American sociologist

Diane E. Davis is the Charles Dyer Norton Professor of Regional Planning and Urbanism at the Harvard Graduate School of Design (GSD). Since 2023 she has been Co-director of the Canadian Institute for Advanced Research (CIFAR) program titled Humanity's Urban Future (HUF).

==Background==
Davis grew up in Webster Groves, Missouri. She earned a BA in Sociology and Geography from Northwestern University, where she worked with the Citizens Action Program (CAP), a Saul Alinsky-inspired grassroots organization fighting redlining. Davis also earned a Ph.D. in Sociology from UCLA. Her dissertation advisors were Maurice Zeitlin and Manuel Castells, with Ed Soja, John Friedman and Jeffrey Alexander serving on her thesis committee at various stages.

Davis started her academic career at the Graduate Faculty of the New School for Social Research where she held a joint appointment in Sociology and Historical Studies. After, Davis served as the Associate Dean of the School of Architecture and Planning at MIT. Davis joined Harvard GSD in 2012 as Professor of Urbanism and Development, and was appointed Charles Dyer Norton Professor.

==Career==

Davis's first book, Urban Leviathan: Mexico City in the Twentieth Century (Temple University Press, 1994), examines the relationship between urbanization and national development in Mexico through the lens of political conflicts over the territorial expansion of Mexico City and investments in transportation infrastructure. According to Judith Adler Hellman, "Davis seeks to understand 'what explains the rapid and uncontrolled urban development of Mexico City' and how 'administrative practices and urban development policies … [have] been influenced by—and in turn influenced—local and national politics".

Her second book was Discipline and Development: Middle Classes and Prosperity in East Asia and Latin America (Cambridge University Press, 2004). In a review published in Pacific Affairs, one scholar noted that Davis "adds that a regime's social bases inform whether that state can be disciplinary". In Contemporary Sociology, the reviewer wrote that Discipline and Development "makes insightful theoretical and empirical contributions to the fields of class analysis and comparative economic sociology".

Davis has edited volumes such as Irregular Armed Forces and their Role in Politics and State Formation and Transforming Urban Transport (OUP, 2018, with Alan Altshuler).

In Cities and Sovereignty: Identity Politics in Urban Spaces, Davis contrasted empires, city-states, and nation-states to argue that the latter regime type produced the least inclusive and most violent urban governance patterns. A reviewer in International Journal of Urban and Regional Research noted that the collection examines "the dynamics of identity-based conflicts and national sovereignty". Another review, published in Political Science Quarterly, described the book as "timed perfectly to lead the conversation about urban uprisings" and emphasized Davis and Libertun de Duren's argument that globalization has intensified urban diversity, making cities "incubators of identity-based conflict."
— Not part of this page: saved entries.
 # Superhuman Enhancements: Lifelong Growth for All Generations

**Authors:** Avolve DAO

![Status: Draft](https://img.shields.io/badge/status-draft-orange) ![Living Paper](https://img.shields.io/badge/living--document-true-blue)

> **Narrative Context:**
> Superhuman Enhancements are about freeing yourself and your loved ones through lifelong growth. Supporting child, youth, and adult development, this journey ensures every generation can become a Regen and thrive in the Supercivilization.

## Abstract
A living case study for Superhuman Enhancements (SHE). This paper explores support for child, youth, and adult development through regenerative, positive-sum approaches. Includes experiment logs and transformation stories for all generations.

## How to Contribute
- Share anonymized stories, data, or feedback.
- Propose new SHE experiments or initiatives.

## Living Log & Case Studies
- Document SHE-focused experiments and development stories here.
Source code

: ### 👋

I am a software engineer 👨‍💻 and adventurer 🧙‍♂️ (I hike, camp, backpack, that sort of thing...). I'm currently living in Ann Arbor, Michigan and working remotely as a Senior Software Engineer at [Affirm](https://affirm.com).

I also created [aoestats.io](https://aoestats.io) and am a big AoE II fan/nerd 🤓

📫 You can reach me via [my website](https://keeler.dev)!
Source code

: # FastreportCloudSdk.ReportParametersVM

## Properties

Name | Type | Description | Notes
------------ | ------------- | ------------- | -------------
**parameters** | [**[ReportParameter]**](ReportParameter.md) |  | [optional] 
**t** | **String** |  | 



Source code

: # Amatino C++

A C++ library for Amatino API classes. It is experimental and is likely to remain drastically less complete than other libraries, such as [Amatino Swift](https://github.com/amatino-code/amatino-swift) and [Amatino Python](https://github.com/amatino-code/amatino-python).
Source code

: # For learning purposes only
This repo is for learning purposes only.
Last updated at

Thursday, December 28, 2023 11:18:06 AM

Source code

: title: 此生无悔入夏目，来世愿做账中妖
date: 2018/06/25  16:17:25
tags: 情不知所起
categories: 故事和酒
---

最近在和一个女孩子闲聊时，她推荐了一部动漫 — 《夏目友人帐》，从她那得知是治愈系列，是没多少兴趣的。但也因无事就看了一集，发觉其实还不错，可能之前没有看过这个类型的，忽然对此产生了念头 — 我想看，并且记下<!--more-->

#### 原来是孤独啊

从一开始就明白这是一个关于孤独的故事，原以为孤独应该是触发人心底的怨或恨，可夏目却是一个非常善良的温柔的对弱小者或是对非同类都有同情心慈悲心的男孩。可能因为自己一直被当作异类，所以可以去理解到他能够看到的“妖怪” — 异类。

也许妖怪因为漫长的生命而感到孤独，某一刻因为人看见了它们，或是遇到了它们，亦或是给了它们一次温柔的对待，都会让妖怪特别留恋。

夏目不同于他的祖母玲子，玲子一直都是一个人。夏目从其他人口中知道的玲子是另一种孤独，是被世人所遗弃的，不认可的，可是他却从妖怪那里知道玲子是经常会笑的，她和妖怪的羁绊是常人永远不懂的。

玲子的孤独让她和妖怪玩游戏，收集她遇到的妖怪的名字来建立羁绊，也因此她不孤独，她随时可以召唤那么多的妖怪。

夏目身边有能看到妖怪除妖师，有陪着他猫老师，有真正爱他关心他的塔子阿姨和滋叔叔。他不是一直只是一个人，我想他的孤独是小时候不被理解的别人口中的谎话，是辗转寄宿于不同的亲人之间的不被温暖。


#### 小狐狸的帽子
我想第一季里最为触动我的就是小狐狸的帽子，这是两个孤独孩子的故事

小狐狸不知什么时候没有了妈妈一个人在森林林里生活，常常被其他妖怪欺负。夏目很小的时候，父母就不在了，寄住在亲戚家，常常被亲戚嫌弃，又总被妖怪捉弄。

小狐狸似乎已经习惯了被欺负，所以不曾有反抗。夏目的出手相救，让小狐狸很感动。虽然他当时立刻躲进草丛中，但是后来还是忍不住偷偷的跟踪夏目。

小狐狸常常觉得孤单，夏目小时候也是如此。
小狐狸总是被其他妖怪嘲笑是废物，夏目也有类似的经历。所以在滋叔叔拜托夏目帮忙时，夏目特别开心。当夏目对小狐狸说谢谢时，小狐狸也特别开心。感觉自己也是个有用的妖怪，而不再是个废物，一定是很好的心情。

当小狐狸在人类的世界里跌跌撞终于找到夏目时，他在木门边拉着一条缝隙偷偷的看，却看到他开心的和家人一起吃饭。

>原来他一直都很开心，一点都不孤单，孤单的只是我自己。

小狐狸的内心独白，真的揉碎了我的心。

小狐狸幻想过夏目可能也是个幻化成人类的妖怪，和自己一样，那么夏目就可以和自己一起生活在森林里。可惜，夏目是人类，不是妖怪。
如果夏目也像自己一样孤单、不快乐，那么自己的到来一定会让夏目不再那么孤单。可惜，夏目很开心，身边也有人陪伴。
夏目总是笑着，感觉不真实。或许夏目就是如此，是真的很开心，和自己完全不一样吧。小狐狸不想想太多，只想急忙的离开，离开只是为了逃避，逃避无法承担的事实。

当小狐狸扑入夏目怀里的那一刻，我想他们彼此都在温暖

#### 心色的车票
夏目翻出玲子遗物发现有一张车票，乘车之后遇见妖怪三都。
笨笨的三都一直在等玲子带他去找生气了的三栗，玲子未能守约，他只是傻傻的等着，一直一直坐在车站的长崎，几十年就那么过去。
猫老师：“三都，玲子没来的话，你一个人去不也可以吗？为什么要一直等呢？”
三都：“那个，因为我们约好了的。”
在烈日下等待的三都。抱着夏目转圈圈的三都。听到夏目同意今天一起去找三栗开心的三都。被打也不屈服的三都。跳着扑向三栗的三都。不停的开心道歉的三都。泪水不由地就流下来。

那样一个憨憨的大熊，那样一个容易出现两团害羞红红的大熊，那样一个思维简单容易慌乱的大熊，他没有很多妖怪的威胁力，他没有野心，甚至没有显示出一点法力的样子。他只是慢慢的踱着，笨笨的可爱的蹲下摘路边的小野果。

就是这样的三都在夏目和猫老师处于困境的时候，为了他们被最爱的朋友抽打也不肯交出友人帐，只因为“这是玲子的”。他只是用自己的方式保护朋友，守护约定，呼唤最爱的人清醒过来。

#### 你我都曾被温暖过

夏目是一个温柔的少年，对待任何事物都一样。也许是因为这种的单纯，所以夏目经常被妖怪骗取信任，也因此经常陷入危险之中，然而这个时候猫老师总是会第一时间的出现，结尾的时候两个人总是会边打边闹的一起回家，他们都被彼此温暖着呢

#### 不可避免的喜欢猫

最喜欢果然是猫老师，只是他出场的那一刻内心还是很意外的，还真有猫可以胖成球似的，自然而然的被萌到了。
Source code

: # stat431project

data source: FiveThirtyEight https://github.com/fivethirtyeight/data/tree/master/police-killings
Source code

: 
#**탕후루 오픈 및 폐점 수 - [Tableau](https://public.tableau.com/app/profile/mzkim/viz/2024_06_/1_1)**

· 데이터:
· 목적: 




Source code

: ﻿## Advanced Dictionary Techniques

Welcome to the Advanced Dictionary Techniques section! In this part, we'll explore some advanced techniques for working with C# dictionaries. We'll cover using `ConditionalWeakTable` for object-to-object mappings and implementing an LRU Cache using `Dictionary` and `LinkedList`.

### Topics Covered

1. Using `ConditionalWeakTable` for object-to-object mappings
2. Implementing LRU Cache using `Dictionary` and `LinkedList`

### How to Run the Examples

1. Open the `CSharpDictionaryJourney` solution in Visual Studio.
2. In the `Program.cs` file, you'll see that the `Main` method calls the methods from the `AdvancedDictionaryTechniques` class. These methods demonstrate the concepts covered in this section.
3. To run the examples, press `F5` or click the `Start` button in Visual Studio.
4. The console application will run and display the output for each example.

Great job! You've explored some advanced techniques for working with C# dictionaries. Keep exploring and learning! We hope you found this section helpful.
Starting in 2023, Davis became co-director of Humanity's Urban Future, a five-year program funded by the Canadian Institute for Advanced Research (CIFAR). This initiative convenes scholars to study urban futures through case studies in Calcutta, Toronto, Shanghai, Naples, Mexico City, and Kinshasa, focusing on infrastructure, political divisions, climate change, and urban equity.

==Editorial and professional service==
Davis has served as principal editor for Political Power and Social Theory, contributing editor for the Handbook of Latin American Studies (Library of Congress), and editorial board member for journals including Urban Planning, Journal of Planning Education and Research, City & Community, and Journal of Latin American Studies.

==Honors and awards==
- Remarkable Women in Transportation Award (April 2019). Named one of top 50 women in research on transport by the German Development Agency/Transforming Urban Mobility Initiative (TUMI). 5.
- Nominee, Outstanding Woman Historian of the Year, Journal of Urban History (1999).